[Collected data]
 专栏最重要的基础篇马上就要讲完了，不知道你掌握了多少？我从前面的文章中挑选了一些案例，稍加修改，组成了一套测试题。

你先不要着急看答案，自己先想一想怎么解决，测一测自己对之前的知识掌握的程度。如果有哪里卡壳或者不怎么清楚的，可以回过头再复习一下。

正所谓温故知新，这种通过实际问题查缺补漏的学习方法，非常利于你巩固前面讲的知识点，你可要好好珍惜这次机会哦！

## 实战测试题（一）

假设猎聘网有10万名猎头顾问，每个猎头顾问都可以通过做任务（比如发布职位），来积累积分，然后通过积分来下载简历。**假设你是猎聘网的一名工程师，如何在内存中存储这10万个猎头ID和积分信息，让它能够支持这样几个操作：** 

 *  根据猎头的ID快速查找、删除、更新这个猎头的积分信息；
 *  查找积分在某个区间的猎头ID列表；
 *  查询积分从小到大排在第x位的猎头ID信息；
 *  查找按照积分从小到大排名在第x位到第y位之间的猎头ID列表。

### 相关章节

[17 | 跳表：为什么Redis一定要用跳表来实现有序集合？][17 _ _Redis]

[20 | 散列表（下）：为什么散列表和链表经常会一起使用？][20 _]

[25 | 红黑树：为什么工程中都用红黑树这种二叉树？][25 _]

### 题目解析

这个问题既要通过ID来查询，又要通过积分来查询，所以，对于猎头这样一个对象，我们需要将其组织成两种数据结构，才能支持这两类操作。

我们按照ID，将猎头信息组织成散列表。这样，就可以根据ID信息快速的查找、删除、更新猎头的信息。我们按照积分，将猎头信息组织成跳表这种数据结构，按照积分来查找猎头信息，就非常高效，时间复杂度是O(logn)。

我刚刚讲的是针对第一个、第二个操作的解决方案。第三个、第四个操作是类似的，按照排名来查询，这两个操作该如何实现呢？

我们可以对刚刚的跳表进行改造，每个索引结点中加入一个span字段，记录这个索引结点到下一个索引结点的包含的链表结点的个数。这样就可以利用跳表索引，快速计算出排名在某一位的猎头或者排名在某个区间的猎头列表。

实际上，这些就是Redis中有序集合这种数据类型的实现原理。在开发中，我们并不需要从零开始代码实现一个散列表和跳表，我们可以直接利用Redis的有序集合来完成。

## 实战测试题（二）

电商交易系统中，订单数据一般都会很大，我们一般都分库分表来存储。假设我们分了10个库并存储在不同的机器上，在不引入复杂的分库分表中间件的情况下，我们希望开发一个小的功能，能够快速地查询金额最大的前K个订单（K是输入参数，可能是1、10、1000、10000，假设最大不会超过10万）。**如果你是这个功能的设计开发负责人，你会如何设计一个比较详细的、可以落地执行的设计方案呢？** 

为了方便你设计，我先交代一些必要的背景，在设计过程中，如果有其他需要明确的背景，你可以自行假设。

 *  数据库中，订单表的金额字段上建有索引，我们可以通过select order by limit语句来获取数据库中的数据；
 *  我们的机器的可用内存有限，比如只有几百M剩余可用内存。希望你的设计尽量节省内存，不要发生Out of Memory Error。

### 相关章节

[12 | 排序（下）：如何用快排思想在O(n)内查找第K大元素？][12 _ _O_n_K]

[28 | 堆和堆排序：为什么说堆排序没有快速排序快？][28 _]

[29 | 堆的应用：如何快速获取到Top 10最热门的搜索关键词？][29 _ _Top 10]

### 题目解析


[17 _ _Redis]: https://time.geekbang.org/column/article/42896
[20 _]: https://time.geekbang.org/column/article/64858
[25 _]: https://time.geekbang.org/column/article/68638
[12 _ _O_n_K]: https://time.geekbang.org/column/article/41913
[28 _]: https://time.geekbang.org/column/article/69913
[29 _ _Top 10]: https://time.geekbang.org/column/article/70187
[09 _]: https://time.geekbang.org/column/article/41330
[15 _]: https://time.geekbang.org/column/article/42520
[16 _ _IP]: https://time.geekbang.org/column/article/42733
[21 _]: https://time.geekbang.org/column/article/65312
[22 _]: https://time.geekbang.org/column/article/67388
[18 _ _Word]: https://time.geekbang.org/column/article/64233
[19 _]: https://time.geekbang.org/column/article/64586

Exercise:
The full data, repeated exactly, is the only acceptable output.

Answer to the problem:
 专栏最重要的基础篇马上就要讲完了，不知道你掌握了多少？我从前面的文章中挑选了一些案例，稍加修改，组成了一套测试题。

你先不要着急看答案，自己先想一想怎么解决，测一测自己对之前的知识掌握的程度。如果有哪里卡壳或者不怎么清楚的，可以回过头再复习一下。

正所谓温故知新，这种通过实际问题查缺补漏的学习方法，非常利于你巩固前面讲的知识点，你可要好好珍惜这次机会哦！

## 实战测试题（一）

假设猎聘网有10万名猎头顾问，每个猎头顾问都可以通过做任务（比如发布职位），来积累积分，然后通过积分来下载简历。**假设你是猎聘网的一名工程师，如何在内存中存储这10万个猎头ID和积分信息，让它能够支持这样几个操作：** 

 *  根据猎头的ID快速查找、删除、更新这个猎头的积分信息；
 *  查找积分在某个区间的猎头ID列表；
 *  查询积分从小到大排在第x位的猎头ID信息；
 *  查找按照积分从小到大排名在第x位到第y位之间的猎头ID列表。

### 相关章节

[17 | 跳表：为什么Redis一定要用跳表来实现有序集合？][17 _ _Redis]

[20 | 散列表（下）：为什么散列表和链表经常会一起使用？][20 _]

[25 | 红黑树：为什么工程中都用红黑树这种二叉树？][25 _]

### 题目解析

这个问题既要通过ID来查询，又要通过积分来查询，所以，对于猎头这样一个对象，我们需要将其组织成两种数据结构，才能支持这两类操作。

我们按照ID，将猎头信息组织成散列表。这样，就可以根据ID信息快速的查找、删除、更新猎头的信息。我们按照积分，将猎头信息组织成跳表这种数据结构，按照积分来查找猎头信息，就非常高效，时间复杂度是O(logn)。

我刚刚讲的是针对第一个、第二个操作的解决方案。第三个、第四个操作是类似的，按照排名来查询，这两个操作该如何实现呢？

我们可以对刚刚的跳表进行改造，每个索引结点中加入一个span字段，记录这个索引结点到下一个索引结点的包含的链表结点的个数。这样就可以利用跳表索引，快速计算出排名在某一位的猎头或者排名在某个区间的猎头列表。

实际上，这些就是Redis中有序集合这种数据类型的实现原理。在开发中，我们并不需要从零开始代码实现一个散列表和跳表，我们可以直接利用Redis的有序集合来完成。

## 实战测试题（二）

电商交易系统中，订单数据一般都会很大，我们一般都分库分表来存储。假设我们分了10个库并存储在不同的机器上，在不引入复杂的分库分表中间件的情况下，我们希望开发一个小的功能，能够快速地查询金额最大的前K个订单（K是输入参数，可能是1、10、1000、10000，假设最大不会超过10万）。**如果你是这个功能的设计开发负责人，你会如何设计一个比较详细的、可以落地执行的设计方案呢？** 

为了方便你设计，我先交代一些必要的背景，在设计过程中，如果有其他需要明确的背景，你可以自行假设。

 *  数据库中，订单表的金额字段上建有索引，我们可以通过select order by limit语句来获取数据库中的数据；
 *  我们的机器的可用内存有限，比如只有几百M剩余可用内存。希望你的设计尽量节省内存，不要发生Out of Memory Error。

### 相关章节

[12 | 排序（下）：如何用快排思想在O(n)内查找第K大元素？][12 _ _O_n_K]

[28 | 堆和堆排序：为什么说堆排序没有快速排序快？][28 _]

[29 | 堆的应用：如何快速获取到Top 10最热门的搜索关键词？][29 _ _Top 10]

### 题目解析


[17 _ _Redis]: https://time.geekbang.org/column/article/42896
[20 _]: https://time.geekbang.org/column/article/64858
[25 _]: https://time.geekbang.org/column/article/68638
[12 _ _O_n_K]: https://time.geekbang.org/column/article/41913
[28 _]: https://time.geekbang.org/column/article/69913
[29 _ _Top 10]: https://time.geekbang.org/column/article/70187
[09 _]: https://time.geekbang.org/column/article/41330
[15 _]: https://time.geekbang.org/column/article/42520
[16 _ _IP]: https://time.geekbang.org/column/article/42733
[21 _]: https://time.geekbang.org/column/article/65312
[22 _]: https://time.geekbang.org/column/article/67388
[18 _ _Word]: https://time.geekbang.org/column/article/64233
[19 _]: https://time.geekbang.org/column/article/64586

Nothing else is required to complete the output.